PROBLEM STATEMENT:
Print only the closing part of the entries. It starts at the line containing "- Filtro dinâmico" and includes the final line, exactly as written.

Saved data entries:
################

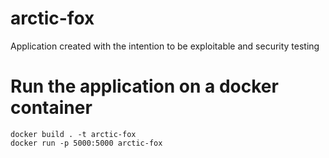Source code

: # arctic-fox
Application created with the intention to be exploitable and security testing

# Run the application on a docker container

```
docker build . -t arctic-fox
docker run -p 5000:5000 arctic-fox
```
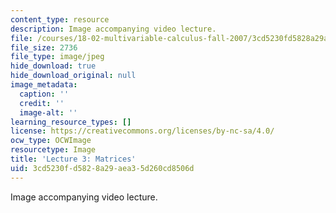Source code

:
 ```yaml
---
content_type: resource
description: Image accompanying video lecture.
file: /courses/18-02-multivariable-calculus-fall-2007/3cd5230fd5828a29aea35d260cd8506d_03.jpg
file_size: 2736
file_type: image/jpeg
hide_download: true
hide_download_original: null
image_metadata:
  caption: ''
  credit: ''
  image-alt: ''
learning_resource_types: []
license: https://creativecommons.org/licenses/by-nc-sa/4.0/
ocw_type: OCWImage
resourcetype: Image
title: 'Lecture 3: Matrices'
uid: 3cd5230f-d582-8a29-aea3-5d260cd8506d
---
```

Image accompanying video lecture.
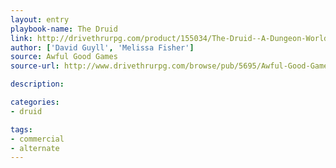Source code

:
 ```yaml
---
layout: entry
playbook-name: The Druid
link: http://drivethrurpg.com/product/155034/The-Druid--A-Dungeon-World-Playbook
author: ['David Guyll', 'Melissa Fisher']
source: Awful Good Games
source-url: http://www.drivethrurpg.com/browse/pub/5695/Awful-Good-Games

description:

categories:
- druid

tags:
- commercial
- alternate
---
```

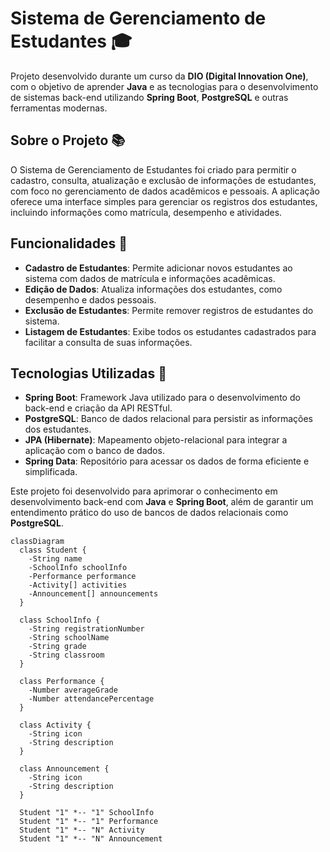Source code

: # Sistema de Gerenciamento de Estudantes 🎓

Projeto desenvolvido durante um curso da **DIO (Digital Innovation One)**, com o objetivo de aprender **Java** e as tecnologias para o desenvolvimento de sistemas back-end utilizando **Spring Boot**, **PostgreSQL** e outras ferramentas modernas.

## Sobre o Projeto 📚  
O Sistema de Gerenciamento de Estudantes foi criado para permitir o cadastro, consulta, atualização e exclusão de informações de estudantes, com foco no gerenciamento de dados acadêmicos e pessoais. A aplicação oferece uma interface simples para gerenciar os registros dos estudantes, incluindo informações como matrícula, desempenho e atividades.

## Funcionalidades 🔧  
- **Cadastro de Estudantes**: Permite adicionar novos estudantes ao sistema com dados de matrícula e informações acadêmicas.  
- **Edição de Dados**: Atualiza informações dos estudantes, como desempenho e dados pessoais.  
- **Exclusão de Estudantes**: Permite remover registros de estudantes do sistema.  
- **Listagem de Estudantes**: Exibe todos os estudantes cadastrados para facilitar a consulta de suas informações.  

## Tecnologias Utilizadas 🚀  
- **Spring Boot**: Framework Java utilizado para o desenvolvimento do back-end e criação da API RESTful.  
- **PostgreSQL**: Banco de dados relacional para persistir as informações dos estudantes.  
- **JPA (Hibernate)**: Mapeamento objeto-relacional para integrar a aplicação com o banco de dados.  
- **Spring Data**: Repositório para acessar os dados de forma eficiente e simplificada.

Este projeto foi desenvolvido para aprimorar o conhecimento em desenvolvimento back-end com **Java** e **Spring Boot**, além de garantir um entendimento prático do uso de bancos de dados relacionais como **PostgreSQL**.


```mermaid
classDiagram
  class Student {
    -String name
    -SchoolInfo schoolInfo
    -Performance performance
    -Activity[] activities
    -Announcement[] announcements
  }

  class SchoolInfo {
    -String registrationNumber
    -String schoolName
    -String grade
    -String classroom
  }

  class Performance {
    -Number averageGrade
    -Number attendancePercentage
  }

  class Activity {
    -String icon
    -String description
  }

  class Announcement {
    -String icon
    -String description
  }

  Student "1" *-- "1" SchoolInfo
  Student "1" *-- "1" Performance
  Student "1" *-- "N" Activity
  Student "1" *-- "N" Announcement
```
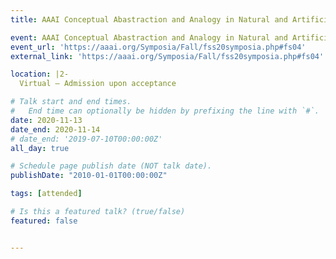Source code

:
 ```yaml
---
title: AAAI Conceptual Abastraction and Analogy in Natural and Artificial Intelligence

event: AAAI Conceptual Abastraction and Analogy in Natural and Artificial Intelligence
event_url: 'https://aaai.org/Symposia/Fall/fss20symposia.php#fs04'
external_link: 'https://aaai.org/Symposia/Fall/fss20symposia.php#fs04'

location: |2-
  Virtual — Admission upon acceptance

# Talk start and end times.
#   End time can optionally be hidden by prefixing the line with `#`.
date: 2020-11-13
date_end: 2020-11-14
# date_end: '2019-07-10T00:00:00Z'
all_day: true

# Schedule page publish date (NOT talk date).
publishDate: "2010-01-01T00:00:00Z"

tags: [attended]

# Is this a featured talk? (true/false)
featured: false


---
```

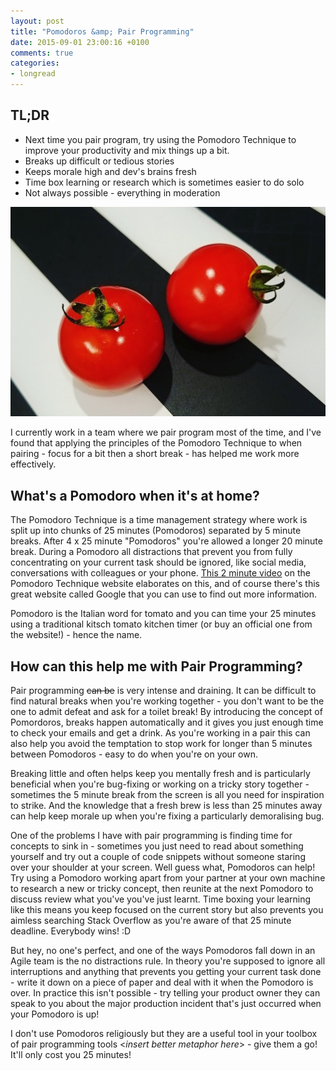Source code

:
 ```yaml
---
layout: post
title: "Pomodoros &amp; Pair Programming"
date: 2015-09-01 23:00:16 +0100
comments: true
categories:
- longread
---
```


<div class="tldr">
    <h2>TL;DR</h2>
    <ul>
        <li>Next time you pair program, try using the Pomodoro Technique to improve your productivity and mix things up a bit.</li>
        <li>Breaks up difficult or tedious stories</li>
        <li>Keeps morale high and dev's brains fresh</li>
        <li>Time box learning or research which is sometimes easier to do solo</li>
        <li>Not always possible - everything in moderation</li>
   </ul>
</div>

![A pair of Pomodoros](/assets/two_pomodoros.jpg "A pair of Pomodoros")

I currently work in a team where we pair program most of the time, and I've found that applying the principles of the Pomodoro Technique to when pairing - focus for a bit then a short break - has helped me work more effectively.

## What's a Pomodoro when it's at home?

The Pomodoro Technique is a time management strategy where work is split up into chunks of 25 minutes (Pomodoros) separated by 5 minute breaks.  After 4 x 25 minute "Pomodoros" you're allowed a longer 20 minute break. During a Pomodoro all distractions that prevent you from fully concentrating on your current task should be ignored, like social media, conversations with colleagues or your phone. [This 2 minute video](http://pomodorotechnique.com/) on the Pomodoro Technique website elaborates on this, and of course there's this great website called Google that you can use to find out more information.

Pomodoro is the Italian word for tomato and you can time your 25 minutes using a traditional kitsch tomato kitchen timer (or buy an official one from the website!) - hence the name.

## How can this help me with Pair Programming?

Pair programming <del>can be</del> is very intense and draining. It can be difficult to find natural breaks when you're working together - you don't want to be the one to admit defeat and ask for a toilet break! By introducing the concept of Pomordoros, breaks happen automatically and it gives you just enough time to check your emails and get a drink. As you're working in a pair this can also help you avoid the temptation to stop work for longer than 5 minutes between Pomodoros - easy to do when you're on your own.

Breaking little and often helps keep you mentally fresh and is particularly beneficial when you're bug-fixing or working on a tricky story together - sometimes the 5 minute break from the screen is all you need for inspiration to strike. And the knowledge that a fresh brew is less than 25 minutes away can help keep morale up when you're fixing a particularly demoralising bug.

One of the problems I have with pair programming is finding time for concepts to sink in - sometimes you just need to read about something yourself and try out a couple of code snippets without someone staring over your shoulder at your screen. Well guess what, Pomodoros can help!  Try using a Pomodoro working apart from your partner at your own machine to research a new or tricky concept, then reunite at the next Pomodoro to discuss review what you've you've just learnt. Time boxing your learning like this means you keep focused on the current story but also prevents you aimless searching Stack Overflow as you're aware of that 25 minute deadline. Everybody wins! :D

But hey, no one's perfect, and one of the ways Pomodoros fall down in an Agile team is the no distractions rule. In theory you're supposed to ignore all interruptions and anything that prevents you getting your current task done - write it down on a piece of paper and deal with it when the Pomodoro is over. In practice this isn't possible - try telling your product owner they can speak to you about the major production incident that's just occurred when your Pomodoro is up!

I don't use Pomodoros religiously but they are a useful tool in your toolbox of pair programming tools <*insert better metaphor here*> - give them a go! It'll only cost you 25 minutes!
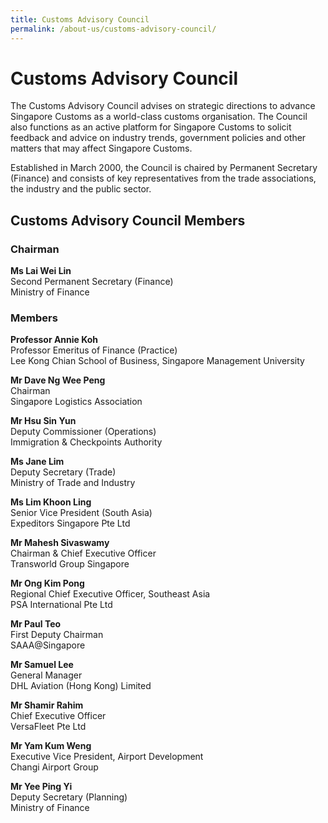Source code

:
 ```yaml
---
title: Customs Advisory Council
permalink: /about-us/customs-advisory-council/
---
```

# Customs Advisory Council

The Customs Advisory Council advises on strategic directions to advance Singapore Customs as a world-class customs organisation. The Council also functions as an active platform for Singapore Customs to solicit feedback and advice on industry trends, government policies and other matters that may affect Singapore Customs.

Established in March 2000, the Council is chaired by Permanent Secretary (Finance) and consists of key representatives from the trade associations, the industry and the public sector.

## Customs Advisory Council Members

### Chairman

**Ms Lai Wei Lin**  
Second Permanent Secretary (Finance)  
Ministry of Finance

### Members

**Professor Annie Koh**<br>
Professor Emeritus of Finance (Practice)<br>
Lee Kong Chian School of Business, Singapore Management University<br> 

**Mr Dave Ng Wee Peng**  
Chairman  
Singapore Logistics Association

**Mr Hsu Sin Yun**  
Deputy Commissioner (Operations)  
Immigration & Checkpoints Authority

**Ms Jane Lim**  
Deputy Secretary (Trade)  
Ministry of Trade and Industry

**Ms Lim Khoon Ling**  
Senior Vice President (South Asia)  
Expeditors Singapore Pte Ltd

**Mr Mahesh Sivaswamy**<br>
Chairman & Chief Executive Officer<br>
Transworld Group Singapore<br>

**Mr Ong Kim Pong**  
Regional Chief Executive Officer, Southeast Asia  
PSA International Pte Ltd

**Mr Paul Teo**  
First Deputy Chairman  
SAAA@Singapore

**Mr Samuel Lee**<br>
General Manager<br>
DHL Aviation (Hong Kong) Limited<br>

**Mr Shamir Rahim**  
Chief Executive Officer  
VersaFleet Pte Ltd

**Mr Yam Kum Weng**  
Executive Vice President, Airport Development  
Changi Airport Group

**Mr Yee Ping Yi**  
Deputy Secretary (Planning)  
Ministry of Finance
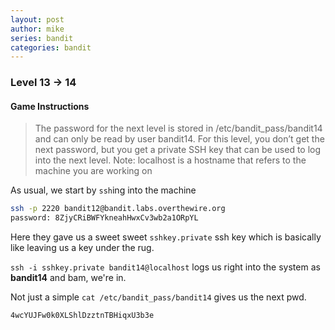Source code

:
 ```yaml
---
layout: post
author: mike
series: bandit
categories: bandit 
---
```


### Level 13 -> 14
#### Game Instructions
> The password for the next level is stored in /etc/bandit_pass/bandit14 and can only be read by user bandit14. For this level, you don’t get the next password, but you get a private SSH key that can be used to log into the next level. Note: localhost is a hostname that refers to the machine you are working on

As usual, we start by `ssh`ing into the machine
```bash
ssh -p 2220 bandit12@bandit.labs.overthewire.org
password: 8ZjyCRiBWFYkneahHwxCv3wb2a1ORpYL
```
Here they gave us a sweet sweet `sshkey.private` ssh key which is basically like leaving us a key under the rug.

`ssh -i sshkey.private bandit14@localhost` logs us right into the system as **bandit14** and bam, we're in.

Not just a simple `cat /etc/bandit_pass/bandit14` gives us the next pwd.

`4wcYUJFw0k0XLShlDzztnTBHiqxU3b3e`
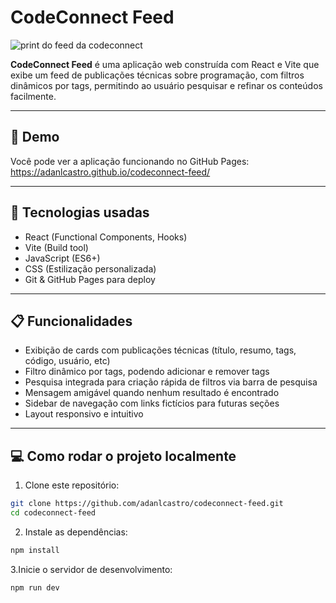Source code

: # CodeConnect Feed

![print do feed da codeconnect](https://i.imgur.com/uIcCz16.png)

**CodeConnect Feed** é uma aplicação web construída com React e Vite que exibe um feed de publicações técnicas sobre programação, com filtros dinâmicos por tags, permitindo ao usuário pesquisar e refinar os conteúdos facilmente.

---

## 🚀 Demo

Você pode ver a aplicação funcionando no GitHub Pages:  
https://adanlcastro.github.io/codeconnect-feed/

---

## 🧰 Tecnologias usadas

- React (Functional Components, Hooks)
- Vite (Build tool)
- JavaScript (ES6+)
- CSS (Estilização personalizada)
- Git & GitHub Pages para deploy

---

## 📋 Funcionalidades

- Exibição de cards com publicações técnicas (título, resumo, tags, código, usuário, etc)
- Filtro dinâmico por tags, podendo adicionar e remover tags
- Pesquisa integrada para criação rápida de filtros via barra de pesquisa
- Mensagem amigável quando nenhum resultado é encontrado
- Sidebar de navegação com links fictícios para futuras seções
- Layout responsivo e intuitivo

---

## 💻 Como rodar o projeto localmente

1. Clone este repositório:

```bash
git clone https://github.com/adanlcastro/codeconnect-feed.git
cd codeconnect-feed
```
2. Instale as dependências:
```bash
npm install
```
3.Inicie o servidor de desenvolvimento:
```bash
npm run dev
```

################

WORKED SOLUTION:
- Filtro dinâmico por tags, podendo adicionar e remover tags
- Pesquisa integrada para criação rápida de filtros via barra de pesquisa
- Mensagem amigável quando nenhum resultado é encontrado
- Sidebar de navegação com links fictícios para futuras seções
- Layout responsivo e intuitivo

---

## 💻 Como rodar o projeto localmente

1. Clone este repositório:

```bash
git clone https://github.com/adanlcastro/codeconnect-feed.git
cd codeconnect-feed
```
2. Instale as dependências:
```bash
npm install
```
3.Inicie o servidor de desenvolvimento:
```bash
npm run dev
```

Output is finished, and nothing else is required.